President Francois Hollande told ministers street rallies that the CGT has been organising in protest against a labour law reform would not be permitted unless the union provided better security guarantees, a government spokesman said.
In a grim assessment of the broader climate in France, Valls said terrorists would inevitably strike again, that police were also working overtime to avert fan violence during a month-long European soccer championship and that the anti-reform protests had now degenerated into “unbearable violence”.
He was speaking two days after a police officer and his wife were knifed to death by a Frenchman pledging allegiance to the Islamic State militant group.
“Enough is enough,” Valls said. “I am calling on the CGT to hold no further demonstrations in Paris,” he told public radio.
He accused the union of maintaining an “ambiguous” attitude towards some 700 ultra-violent youths.
The CGT hit back in a statement, saying it was up to the state to guarantee order. And in an interview with France 2 television, the CGT’s general secretary, Philippe Martinez, said his organisation would call for new demonstrations on June 23 and June 28.
“It would be wise for the government to suspend the discussions over the bill in Parliament,” he said.
Previous street rallies over the planned labour reform have been marked by violence, too, but Valls said Tuesday had reached a new peak. “These are people who want to take out a police officer, to kill a police officer,” he said.
Police arrested more than 60. Many of the troublemakers were clad in black, with scarves and goggles to repel tear gas and helmets in case of baton charges. While they belonged to no single identifiable group, experts said they appeared to be mostly disillusioned youths, anarchists and anti-capitalists.
About 75,000 to 80,000 people took part in the Paris march in all, according to police estimates.
Valls reiterated that his government would not back down on a labour reform that will make hiring and firing easier and devolve the setting of work conditions to company level. He wants it adopted by July.
His government forced the bill through the lower house of parliament by decree to bypass rebels within the ruling Socialist Party ranks and it is now being debated in the Senate.

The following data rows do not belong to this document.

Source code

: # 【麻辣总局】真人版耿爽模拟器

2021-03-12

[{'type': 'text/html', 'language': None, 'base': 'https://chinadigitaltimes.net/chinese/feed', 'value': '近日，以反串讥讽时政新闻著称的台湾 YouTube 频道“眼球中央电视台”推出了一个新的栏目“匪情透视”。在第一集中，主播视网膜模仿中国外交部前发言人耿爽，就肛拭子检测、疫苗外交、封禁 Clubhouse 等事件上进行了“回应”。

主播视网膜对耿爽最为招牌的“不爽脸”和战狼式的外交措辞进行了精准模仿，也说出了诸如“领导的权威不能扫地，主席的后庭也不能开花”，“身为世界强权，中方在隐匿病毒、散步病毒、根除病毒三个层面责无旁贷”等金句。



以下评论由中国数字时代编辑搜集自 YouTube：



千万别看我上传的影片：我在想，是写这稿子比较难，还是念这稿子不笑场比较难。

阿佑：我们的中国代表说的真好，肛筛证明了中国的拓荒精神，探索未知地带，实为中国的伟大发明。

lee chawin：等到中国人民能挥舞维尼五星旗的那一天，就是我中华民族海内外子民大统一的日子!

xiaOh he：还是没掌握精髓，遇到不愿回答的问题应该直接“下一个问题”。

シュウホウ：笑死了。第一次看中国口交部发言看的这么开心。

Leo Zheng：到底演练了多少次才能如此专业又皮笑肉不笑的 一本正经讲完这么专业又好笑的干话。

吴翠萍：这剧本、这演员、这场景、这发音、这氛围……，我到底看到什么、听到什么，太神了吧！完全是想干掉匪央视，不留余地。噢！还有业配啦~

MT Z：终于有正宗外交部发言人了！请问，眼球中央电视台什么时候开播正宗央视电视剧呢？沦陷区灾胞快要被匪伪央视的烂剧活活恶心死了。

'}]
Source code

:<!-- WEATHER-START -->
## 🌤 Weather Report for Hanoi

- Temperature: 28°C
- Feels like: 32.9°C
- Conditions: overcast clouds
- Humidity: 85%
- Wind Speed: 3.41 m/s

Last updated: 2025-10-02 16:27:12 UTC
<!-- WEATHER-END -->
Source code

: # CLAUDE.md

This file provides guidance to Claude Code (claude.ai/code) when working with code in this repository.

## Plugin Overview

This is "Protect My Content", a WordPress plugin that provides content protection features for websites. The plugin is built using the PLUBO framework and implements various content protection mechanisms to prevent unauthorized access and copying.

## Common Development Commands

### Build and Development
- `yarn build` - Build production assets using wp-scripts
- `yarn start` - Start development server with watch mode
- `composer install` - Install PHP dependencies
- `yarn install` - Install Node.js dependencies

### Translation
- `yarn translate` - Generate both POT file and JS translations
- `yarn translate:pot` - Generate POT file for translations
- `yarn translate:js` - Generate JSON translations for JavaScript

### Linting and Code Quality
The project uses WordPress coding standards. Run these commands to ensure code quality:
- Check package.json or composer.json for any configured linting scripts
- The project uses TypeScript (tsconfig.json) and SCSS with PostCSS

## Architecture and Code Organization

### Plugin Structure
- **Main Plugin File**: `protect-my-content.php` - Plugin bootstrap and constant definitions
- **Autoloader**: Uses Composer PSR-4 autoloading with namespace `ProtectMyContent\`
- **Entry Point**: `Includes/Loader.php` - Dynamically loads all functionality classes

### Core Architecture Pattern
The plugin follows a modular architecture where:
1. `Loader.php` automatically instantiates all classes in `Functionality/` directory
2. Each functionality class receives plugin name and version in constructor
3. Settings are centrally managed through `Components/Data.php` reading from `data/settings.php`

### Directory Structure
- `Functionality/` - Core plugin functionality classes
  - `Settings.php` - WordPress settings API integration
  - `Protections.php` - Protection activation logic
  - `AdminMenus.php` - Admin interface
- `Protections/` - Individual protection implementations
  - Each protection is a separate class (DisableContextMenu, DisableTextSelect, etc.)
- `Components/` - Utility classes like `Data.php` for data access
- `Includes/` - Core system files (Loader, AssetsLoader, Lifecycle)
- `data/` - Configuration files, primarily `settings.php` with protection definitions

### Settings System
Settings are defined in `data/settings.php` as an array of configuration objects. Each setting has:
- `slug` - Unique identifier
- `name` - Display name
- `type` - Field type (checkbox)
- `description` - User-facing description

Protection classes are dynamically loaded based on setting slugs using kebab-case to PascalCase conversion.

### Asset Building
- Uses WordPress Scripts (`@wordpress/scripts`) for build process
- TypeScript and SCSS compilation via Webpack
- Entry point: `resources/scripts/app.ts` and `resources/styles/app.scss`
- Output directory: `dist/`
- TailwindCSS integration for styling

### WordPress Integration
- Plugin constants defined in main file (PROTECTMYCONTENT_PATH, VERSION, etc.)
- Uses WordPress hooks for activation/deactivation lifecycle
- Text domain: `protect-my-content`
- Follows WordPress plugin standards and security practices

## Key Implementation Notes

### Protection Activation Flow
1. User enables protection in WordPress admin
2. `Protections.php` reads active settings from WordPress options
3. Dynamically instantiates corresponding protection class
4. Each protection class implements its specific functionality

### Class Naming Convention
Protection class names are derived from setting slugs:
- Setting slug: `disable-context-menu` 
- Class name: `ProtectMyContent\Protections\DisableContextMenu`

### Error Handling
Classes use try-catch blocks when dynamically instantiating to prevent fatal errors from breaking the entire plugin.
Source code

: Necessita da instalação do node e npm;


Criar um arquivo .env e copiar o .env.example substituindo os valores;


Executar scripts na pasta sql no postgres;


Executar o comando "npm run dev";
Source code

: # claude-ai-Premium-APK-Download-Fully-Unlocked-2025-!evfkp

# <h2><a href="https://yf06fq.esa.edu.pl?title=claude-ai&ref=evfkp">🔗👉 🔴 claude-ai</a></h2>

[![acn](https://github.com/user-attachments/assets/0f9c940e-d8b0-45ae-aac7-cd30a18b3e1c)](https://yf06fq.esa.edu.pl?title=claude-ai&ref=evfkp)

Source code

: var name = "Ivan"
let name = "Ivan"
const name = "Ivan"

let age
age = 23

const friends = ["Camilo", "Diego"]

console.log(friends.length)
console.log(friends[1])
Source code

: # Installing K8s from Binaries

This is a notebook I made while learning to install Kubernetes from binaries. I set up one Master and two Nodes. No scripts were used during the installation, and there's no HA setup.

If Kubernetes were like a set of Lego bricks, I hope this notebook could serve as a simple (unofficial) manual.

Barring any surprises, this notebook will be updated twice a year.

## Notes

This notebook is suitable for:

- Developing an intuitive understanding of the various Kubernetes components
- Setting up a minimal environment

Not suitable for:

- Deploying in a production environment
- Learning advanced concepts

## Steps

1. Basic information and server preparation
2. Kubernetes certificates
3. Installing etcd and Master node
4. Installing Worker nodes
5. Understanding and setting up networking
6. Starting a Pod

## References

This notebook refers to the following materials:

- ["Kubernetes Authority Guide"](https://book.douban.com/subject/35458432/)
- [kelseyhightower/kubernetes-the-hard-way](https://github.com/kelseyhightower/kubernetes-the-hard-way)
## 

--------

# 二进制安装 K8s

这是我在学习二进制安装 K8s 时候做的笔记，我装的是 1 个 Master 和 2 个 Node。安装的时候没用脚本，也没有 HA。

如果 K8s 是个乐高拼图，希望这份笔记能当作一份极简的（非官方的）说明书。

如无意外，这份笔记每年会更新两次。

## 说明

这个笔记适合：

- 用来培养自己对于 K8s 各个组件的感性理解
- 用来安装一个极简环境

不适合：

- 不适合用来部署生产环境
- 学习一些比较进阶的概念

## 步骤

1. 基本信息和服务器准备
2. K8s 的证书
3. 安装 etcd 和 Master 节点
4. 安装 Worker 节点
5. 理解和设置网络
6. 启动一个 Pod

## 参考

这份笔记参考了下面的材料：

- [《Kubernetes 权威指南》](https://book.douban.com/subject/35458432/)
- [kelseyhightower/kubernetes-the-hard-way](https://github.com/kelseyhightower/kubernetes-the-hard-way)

France has allowed the street marches so far despite the emergency rule imposed after Islamist militants killed 130 people in attacks in Paris last November.
Police are also striving to keep the peace during a soccer tournament that runs till July 10. They stepped in at the weekend to break up violence between Russian and English fans and are on alert for further trouble during upcoming matches.
Valls said this came on top of a permanent terror threat.
“More innocents will lose their lives,” he said. “We need to tighten the net and give police and intelligence services all the means they need, but we will witness further attacks.”